You need to stop thinking of this as your friends abandoning you and being left behind. You also need to stop thinking that your friends should never have made decisions for their life which take them away from you. Now if two people were married and one said, you stay here since you have obligations here but I am going to move to another state to take that job offer. See ya.

That would be a situation of being abandoned and left behind and worse, of two people who are supposed to be a unit/coupe that makes all decisions together, taking all into account and making the best decision that both of them can abide by. Yes, there is such a situation. but thats a committed/married couple. Same for same sex couples but you didnt mention being lesbian and the others seem to have men in their lives, so what might apply to a married couple doesn't apply here to a best friend. My best friend moved to another state when she married. Once we were apart, it was hard at first, the first year maybe. But then changes came into my life, new job new relationship and before I knew it, married and having kids like my friend. Once apart, we lost contact for a while and then she found me on facebook. Since then, she'd visited a couple times and I realized that we learned, we grew and no longer had the same things in common any more, we both come from vastly different worlds now. As a result, we don't talk much anymore as there is nothing she believes and devotes her time and energy to that resemble mine. If you can't see that as being possible, heres a few of my examples, My religious beliefs now are vastly different than hers, political views different, our goals for retirement really different, different hobbies, in fact there is nothing that I am currently passionate about that she even gets, or things she is passionate about that I experiences so long ago it like going back to grade school to talk about.

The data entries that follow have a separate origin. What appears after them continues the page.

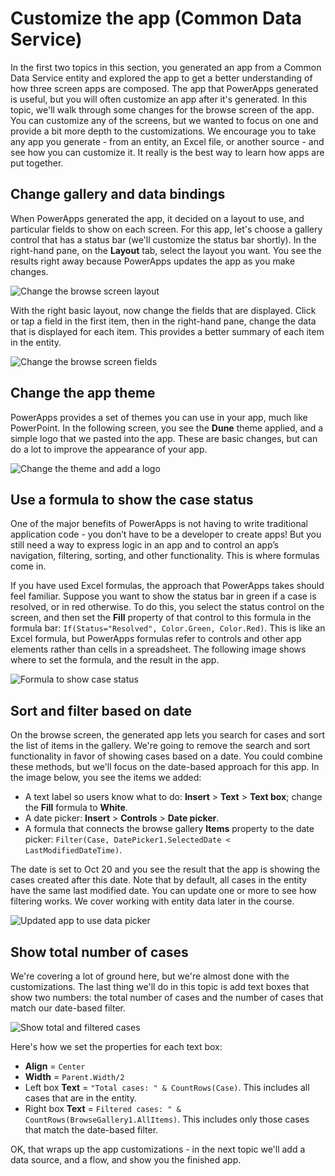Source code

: <properties
   pageTitle="Customize the app (Common Data Service) | Microsoft PowerApps"
   description="Update app screens, controls, and fields"
   services=""
   suite="powerapps"
   documentationCenter="na"
   authors="mgblythe"
   manager="anneta"
   editor=""
   tags=""
   featuredVideoId=""
   courseDuration="5m"/>

<tags
   ms.service="powerapps"
   ms.devlang="na"
   ms.topic="get-started-article"
   ms.tgt_pltfrm="na"
   ms.workload="na"
   ms.date="12/02/2016"
   ms.author="mblythe"/>

# Customize the app (Common Data Service)
In the first two topics in this section, you generated an app from a Common Data Service entity and explored the app to get a better understanding of how three screen apps are composed. The app that PowerApps generated is useful, but you will often customize an app after it's generated. In this topic, we'll walk through some changes for the browse screen of the app. You can customize any of the screens, but we wanted to focus on one and provide a bit more depth to the customizations. We encourage you to take any app you generate - from an entity, an Excel file, or another source - and see how you can customize it. It really is the best way to learn how apps are put together.


## Change gallery and data bindings
When PowerApps generated the app, it decided on a layout to use, and particular fields to show on each screen. For this app, let's choose a gallery control that has a status bar (we'll customize the status bar shortly). In the right-hand pane, on the **Layout** tab, select the layout you want. You see the results right away because PowerApps updates the app as you make changes.

![Change the browse screen layout](./media/learning-case-app-customize/change-layout.png)

With the right basic layout, now change the fields that are displayed. Click or tap a field in the first item, then in the right-hand pane, change the data that is displayed for each item. This provides a better summary of each item in the entity.

![Change the browse screen fields](./media/learning-case-app-customize/change-browse-fields.png)


## Change the app theme
PowerApps provides a set of themes you can use in your app, much like PowerPoint. In the following screen, you see the **Dune** theme applied, and a simple logo that we pasted into the app. These are basic changes, but can do a lot to improve the appearance of your app. 

![Change the theme and add a logo](./media/learning-case-app-customize/change-theme.png)


## Use a formula to show the case status
One of the major benefits of PowerApps is not having to write traditional application code - you don’t have to be a developer to create apps! But you still need a way to express logic in an app and to control an app’s navigation, filtering, sorting, and other functionality. This is where formulas come in.

If you have used Excel formulas, the approach that PowerApps takes should feel familiar. Suppose you want to show the status bar in green if a case is resolved, or in red otherwise. To do this, you select the status control on the screen, and then set the **Fill** property of that control to this formula in the formula bar: `If(Status="Resolved", Color.Green, Color.Red)`. This is like an Excel formula, but PowerApps formulas refer to controls and other app elements rather than cells in a spreadsheet. The following image shows where to set the formula, and the result in the app.

![Formula to show case status](./media/learning-case-app-customize/case-status.png)


## Sort and filter based on date
On the browse screen, the generated app lets you search for cases and sort the list of items in the gallery. We're going to remove the search and sort functionality in favor of showing cases based on a date. You could combine these methods, but we'll focus on the date-based approach for this app. In the image below, you see the items we added:

- A text label so users know what to do: **Insert** > **Text** > **Text box**; change the **Fill** formula to **White**.
- A date picker: **Insert** > **Controls** > **Date picker**.
- A formula that connects the browse gallery **Items** property to the date picker: `Filter(Case, DatePicker1.SelectedDate < LastModifiedDateTime)`.

The date is set to Oct 20 and you see the result that the app is showing the cases created after this date. Note that by default, all cases in the entity have the same last modified date. You can update one or more to see how filtering works. We cover working with entity data later in the course.

![Updated app to use data picker](./media/learning-case-app-customize/date-picker.png)


## Show total number of cases
We're covering a lot of ground here, but we're almost done with the customizations. The last thing we'll do in this topic is add text boxes that show two numbers: the total number of cases and the number of cases that match our date-based filter.

![Show total and filtered cases](./media/learning-case-app-customize/number-cases.png)

Here's how we set the properties for each text box:

- **Align** = `Center`
- **Width** = `Parent.Width/2`
- Left box **Text** = `"Total cases: " & CountRows(Case)`. This includes all cases that are in the entity. 
- Right box  **Text** = `Filtered cases: " & CountRows(BrowseGallery1.AllItems)`. This includes only those cases that match the date-based filter.

OK, that wraps up the app customizations - in the next topic we'll add a data source, and a flow, and show you the finished app.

Obviously, we didn't both change and grow in all areas at the same rate or even about the same things. We keep in touch but its nothing like our childhood and teen years together. I can treasure that memory but thats about it. I have different friends now, people who are much closer to the same point I am at in life so we can relate together much better.

Don't be jealous that they seem to be moving on in life. You might not be making a move away from where you live, but you are doing the level headed thing, something that an adult has to do, focus on and finish school. And it is a choice to not get into a relationship now as well. All this is no less important than what they are doing.

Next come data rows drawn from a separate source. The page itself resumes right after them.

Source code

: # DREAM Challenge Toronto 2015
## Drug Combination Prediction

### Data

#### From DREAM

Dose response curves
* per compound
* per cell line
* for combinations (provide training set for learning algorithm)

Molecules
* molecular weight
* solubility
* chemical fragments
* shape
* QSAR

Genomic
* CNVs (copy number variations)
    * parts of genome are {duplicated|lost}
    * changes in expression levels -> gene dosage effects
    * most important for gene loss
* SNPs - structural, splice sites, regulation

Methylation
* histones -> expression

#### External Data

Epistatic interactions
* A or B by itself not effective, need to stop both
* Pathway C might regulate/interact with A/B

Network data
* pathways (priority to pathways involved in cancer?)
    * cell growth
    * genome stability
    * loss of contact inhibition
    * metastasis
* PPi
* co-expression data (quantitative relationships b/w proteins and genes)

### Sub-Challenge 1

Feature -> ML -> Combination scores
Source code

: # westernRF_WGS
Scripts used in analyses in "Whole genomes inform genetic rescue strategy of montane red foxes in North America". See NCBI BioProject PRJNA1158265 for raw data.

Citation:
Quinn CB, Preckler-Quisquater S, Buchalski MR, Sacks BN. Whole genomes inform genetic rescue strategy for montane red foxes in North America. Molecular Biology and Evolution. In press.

Once you change your line of thinking to this being part of change that is inevitable in life, friends moving away, then your emotions will follow suit and calm down.
If you met a guy tomorrow who is also focusing on school but says he wants to invest time in a relationship with you once you both are done with school and moving you with him back to his state where his friends and family are and his family is well to do, and you both are in love. If your two friends were still in town hanging around only to be with you and not moving on with their lives....would you say no to your special guy and move to another state and stay in town to live your life married (so to speak) to your two best friends, none of you ever marrying a guy, or having kids, could you be happy with that? Or would you choose to move on to your new life because you're in love, school is behind you, there'll be a place to live with family til you get jobs and place of your own in his home state? Would you worry about your friends hating you for choosing to move on with your life and follow what seems right, even though you may be leaving your friends, own parents and siblings behind to follow your husband or husband to be? Would you think it even fair of them to want you to stay and break up with your love, just to be with them in the same place for the rest of your life? \
I know, extremely blunt but picturing roles switched and in the other persons shoes, can also help you gain perspective to see that this is a part of life. LIfe is all about change.